## Work instructions
Go through the data and count each line that has the string "executed". Give that count alone.

(Collected data)
<<<<

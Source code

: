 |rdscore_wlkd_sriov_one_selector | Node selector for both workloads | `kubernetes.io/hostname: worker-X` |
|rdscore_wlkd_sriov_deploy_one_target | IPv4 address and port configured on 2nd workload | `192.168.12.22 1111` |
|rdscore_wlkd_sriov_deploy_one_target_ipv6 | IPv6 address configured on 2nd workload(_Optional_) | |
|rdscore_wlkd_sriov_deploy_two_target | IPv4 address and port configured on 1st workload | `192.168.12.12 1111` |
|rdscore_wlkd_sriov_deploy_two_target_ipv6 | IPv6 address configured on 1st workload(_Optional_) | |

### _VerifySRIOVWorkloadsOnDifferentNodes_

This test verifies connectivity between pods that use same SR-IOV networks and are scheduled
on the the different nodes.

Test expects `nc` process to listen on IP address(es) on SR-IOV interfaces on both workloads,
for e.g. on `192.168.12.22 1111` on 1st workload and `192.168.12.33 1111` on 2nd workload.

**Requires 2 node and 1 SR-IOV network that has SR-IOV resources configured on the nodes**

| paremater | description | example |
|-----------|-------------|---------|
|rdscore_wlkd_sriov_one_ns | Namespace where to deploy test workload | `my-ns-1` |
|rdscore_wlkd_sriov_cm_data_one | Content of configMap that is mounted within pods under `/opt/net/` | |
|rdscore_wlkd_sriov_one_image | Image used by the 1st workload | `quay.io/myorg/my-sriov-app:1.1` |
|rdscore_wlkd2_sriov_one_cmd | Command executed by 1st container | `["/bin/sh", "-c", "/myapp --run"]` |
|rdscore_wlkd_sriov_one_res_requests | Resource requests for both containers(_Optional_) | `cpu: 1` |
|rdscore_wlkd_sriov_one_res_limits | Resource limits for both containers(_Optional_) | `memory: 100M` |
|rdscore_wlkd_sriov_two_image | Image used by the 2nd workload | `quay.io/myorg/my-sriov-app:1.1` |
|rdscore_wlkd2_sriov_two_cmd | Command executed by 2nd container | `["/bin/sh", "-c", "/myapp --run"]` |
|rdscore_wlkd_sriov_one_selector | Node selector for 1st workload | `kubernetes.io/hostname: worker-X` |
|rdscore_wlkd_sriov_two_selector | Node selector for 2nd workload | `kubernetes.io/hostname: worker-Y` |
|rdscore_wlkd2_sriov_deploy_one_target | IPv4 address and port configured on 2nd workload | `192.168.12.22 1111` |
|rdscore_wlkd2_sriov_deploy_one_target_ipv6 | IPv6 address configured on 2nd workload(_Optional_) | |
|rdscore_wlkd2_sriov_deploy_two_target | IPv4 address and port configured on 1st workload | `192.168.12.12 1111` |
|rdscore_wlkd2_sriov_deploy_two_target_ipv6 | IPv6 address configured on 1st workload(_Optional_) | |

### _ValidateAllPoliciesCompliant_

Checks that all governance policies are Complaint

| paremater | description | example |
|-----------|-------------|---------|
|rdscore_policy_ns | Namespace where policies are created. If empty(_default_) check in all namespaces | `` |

>>>>
<<<<

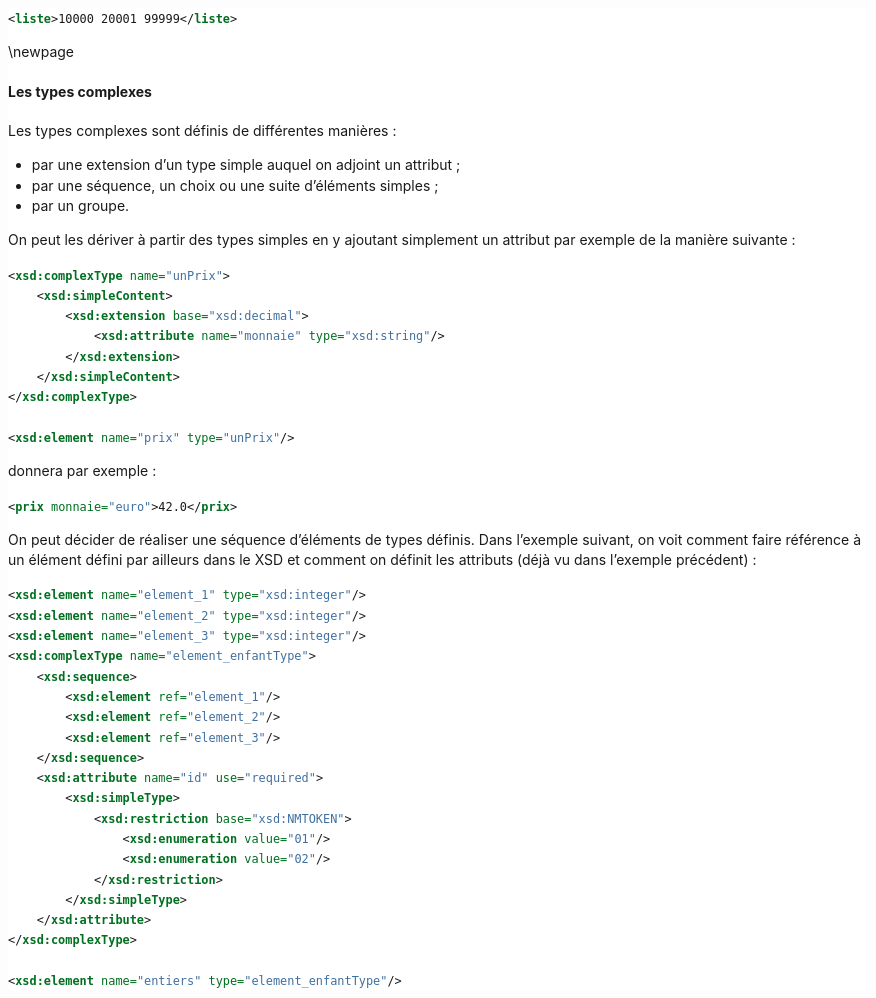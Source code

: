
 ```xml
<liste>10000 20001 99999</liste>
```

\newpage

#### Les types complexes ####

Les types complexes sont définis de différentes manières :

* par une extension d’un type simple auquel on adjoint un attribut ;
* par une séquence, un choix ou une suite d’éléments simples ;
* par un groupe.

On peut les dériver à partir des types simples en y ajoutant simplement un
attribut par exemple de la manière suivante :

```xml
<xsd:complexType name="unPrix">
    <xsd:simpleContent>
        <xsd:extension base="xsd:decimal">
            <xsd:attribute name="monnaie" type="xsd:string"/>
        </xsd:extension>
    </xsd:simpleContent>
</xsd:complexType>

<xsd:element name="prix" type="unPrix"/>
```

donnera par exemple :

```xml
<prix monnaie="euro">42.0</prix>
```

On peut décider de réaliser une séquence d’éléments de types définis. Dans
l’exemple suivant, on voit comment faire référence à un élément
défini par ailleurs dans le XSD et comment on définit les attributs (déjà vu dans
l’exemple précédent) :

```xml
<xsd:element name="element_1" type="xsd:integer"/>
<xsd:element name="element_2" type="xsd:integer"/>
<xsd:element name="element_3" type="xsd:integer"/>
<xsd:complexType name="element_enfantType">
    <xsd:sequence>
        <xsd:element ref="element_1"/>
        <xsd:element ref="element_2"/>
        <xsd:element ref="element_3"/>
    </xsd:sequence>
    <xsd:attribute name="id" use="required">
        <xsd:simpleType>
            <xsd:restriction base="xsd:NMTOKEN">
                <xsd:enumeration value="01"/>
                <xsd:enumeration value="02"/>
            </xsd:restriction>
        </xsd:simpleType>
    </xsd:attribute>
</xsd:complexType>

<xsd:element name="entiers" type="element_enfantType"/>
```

>>>>

## Output for this task
2